PROBLEM TO WORK ON: Each entry below must appear in the answer exactly as written.

DATA FOR ANALYSIS:
————————

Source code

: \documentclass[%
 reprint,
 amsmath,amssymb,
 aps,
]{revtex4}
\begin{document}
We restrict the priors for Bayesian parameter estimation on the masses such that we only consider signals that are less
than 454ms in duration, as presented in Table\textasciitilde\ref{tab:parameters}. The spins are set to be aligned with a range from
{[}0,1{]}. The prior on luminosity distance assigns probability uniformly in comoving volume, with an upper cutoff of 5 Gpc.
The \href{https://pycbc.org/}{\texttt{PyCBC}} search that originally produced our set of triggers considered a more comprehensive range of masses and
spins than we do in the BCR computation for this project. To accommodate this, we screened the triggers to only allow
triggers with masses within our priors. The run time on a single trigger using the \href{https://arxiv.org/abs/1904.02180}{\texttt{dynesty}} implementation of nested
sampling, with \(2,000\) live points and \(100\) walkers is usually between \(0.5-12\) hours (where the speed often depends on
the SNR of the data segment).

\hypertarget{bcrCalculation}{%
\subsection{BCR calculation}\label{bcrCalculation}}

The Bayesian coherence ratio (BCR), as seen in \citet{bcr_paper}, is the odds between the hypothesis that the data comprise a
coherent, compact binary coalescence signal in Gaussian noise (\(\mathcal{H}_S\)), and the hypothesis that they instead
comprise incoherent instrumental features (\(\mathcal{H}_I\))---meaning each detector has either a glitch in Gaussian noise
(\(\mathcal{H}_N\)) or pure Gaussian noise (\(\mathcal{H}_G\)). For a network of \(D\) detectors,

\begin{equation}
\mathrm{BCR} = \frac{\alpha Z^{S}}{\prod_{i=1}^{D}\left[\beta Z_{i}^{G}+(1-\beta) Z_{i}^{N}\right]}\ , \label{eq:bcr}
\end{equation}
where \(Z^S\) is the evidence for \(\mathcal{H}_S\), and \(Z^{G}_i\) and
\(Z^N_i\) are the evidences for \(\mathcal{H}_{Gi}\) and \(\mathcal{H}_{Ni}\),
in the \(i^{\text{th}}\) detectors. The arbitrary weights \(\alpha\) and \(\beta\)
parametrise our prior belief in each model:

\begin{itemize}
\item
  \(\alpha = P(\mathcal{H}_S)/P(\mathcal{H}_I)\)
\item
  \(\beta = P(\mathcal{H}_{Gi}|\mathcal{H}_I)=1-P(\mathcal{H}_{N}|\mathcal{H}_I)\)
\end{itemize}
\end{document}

————————

EXERCISE SOLUTION:
Source code

: \documentclass[%
 reprint,
 amsmath,amssymb,
 aps,
]{revtex4}
\begin{document}
We restrict the priors for Bayesian parameter estimation on the masses such that we only consider signals that are less
than 454ms in duration, as presented in Table\textasciitilde\ref{tab:parameters}. The spins are set to be aligned with a range from
{[}0,1{]}. The prior on luminosity distance assigns probability uniformly in comoving volume, with an upper cutoff of 5 Gpc.
The \href{https://pycbc.org/}{\texttt{PyCBC}} search that originally produced our set of triggers considered a more comprehensive range of masses and
spins than we do in the BCR computation for this project. To accommodate this, we screened the triggers to only allow
triggers with masses within our priors. The run time on a single trigger using the \href{https://arxiv.org/abs/1904.02180}{\texttt{dynesty}} implementation of nested
sampling, with \(2,000\) live points and \(100\) walkers is usually between \(0.5-12\) hours (where the speed often depends on
the SNR of the data segment).

\hypertarget{bcrCalculation}{%
\subsection{BCR calculation}\label{bcrCalculation}}

The Bayesian coherence ratio (BCR), as seen in \citet{bcr_paper}, is the odds between the hypothesis that the data comprise a
coherent, compact binary coalescence signal in Gaussian noise (\(\mathcal{H}_S\)), and the hypothesis that they instead
comprise incoherent instrumental features (\(\mathcal{H}_I\))---meaning each detector has either a glitch in Gaussian noise
(\(\mathcal{H}_N\)) or pure Gaussian noise (\(\mathcal{H}_G\)). For a network of \(D\) detectors,

\begin{equation}
\mathrm{BCR} = \frac{\alpha Z^{S}}{\prod_{i=1}^{D}\left[\beta Z_{i}^{G}+(1-\beta) Z_{i}^{N}\right]}\ , \label{eq:bcr}
\end{equation}
where \(Z^S\) is the evidence for \(\mathcal{H}_S\), and \(Z^{G}_i\) and
\(Z^N_i\) are the evidences for \(\mathcal{H}_{Gi}\) and \(\mathcal{H}_{Ni}\),
in the \(i^{\text{th}}\) detectors. The arbitrary weights \(\alpha\) and \(\beta\)
parametrise our prior belief in each model:

\begin{itemize}
\item
  \(\alpha = P(\mathcal{H}_S)/P(\mathcal{H}_I)\)
\item
  \(\beta = P(\mathcal{H}_{Gi}|\mathcal{H}_I)=1-P(\mathcal{H}_{N}|\mathcal{H}_I)\)
\end{itemize}
\end{document}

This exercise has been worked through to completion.